Well, we all have positions and movements all over the place. What is being valued here is the ability of making an argument. Opinions are a dozen.I don't think you can cleave the formal study of metaphysics from the formal study of empiricism and render it obsolete. To a large extent this has been the legacy of (logical) positivism - to attempt to dispense with metaphysics just as you would god. But it's merely been swept under the rug of positivism (and similar things could be said regarding god). My own position is that the rug bulges all over the place.

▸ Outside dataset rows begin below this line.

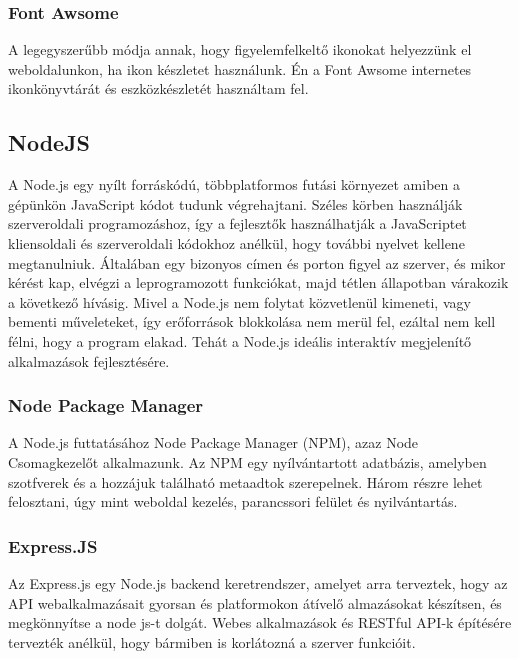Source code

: \subsubsection{Font Awsome}

A legegyszerűbb módja annak, hogy figyelemfelkeltő ikonokat helyezzünk el weboldalunkon, ha ikon készletet használunk. Én a Font Awsome internetes ikonkönyvtárát és eszközkészletét használtam fel.

\subsection{NodeJS }

A Node.js egy nyílt forráskódú, többplatformos futási környezet amiben a gépünkön JavaScript kódot tudunk végrehajtani. Széles körben használják szerveroldali programozáshoz, így a fejlesztők használhatják a JavaScriptet kliensoldali és szerveroldali kódokhoz anélkül, hogy további nyelvet kellene megtanulniuk. Általában egy bizonyos címen és porton figyel az szerver, és mikor kérést kap, elvégzi a leprogramozott funkciókat, majd tétlen állapotban várakozik a következő hívásig. Mivel a Node.js nem folytat közvetlenül kimeneti, vagy bementi műveleteket, így erőforrások blokkolása nem merül fel, ezáltal nem kell félni, hogy a program elakad. Tehát a Node.js ideális interaktív megjelenítő alkalmazások fejlesztésére. \cite{nodeJS}

\subsubsection{Node Package Manager}

A Node.js futtatásához Node Package Manager (NPM), azaz Node Csomagkezelőt alkalmazunk. Az NPM egy nyílvántartott adatbázis, amelyben szotfverek és a hozzájuk található metaadtok szerepelnek. Három részre lehet felosztani, úgy mint weboldal kezelés, parancssori felület és nyilvántartás.

\subsubsection{Express.JS}

Az Express.js egy Node.js backend keretrendszer, amelyet arra terveztek, hogy az API webalkalmazásait gyorsan és platformokon átívelő almazásokat készítsen, és megkönnyítse a node js-t dolgát. Webes alkalmazások és RESTful API-k építésére tervezték anélkül, hogy bármiben is korlátozná a szerver funkcióit.

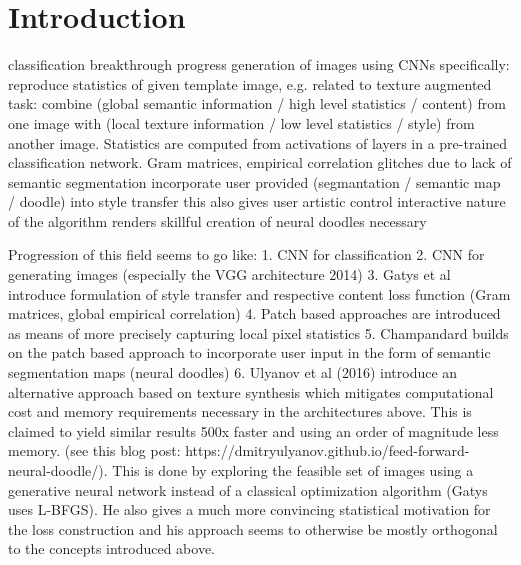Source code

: 
\section{Introduction}
\label{section:introduction}


classification breakthrough progress
generation of images using CNNs
specifically: reproduce statistics of given template image, e.g. related to texture
augmented task: combine 
	(global semantic information / high level statistics / content) from one image with 
	(local texture information / low level statistics / style) from another image.
Statistics are computed from activations of layers in a pre-trained classification network. Gram matrices, empirical correlation
glitches due to lack of semantic segmentation 
incorporate user provided (segmantation / semantic map / doodle) into style transfer
this also gives user artistic control
interactive nature of the algorithm renders skillful creation of neural doodles necessary

Progression of this field seems to go like:
1. CNN for classification
2. CNN for generating images (especially the VGG architecture 2014)
3. Gatys et al introduce formulation of style transfer and respective content loss function (Gram matrices, global empirical correlation)
4. Patch based approaches are introduced as means of more precisely capturing local pixel statistics
5. Champandard builds on the patch based approach to incorporate user input in the form of semantic segmentation maps (neural doodles) 
6. Ulyanov et al (2016) introduce an alternative approach based on texture synthesis which mitigates computational cost and memory requirements necessary in the architectures above. This is claimed to yield similar results 500x faster and using an order of magnitude less memory. (see this blog post: https://dmitryulyanov.github.io/feed-forward-neural-doodle/). This is done by exploring the feasible set of images using a generative neural network instead of a classical optimization algorithm (Gatys uses L-BFGS). He also gives a much more convincing statistical motivation for the loss construction and his approach seems to otherwise be mostly orthogonal to the concepts introduced above.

It's not an a priori conclusion, it is rather an empirical assessment. That is, the program of research into those areas must still obey empirical standards. If not, then it is not "science". If metaphysics is this non-empirical approach to the problem of knowledge you identify, then it is gibberish. Again, this is not an a priori assessment, but fruit of empirical conclusion: All we got so far, in this discussion is a lousy T-shirt.In general psychological terms, one way of looking at it is whether you:
a) think that blurring the edges of knowledge, thought and language is abhorrent and obfuscatory,
The suspicion that things are "blurry and obfuscatory" isn't a bad one, but one should not try to disguise the giberishness of metaphysics under the rug of "blurry and obfuscatory" as an excuse for its giberishness. IOW, knowledge must NOT be obfuscating, and should try to be as clear as possible, open to scrutiny, falsification, verification, engage in original predictions, so on, so on. If you do not have these demands, you open your research program to unrestrained navel-gazing wibble, to obviousnessness, to common-sensenessness, and to really bad reasoning. This is historically accurate, and diagnosed in the last century as the symptoms of "pseudo-science".or b) your observations - either individually or as part of an empirical programme - lead you to suspect that things just ARE more blurry and obfuscatory than the logical positivists would like to tolerate.
So, if you want to engage in pseudo-science gibberish, be my guest. We the "intolerable" positivists, ironically, are more interested in the search for the truth than the absolutist ones... who would have thought it? One more paradox to ponder.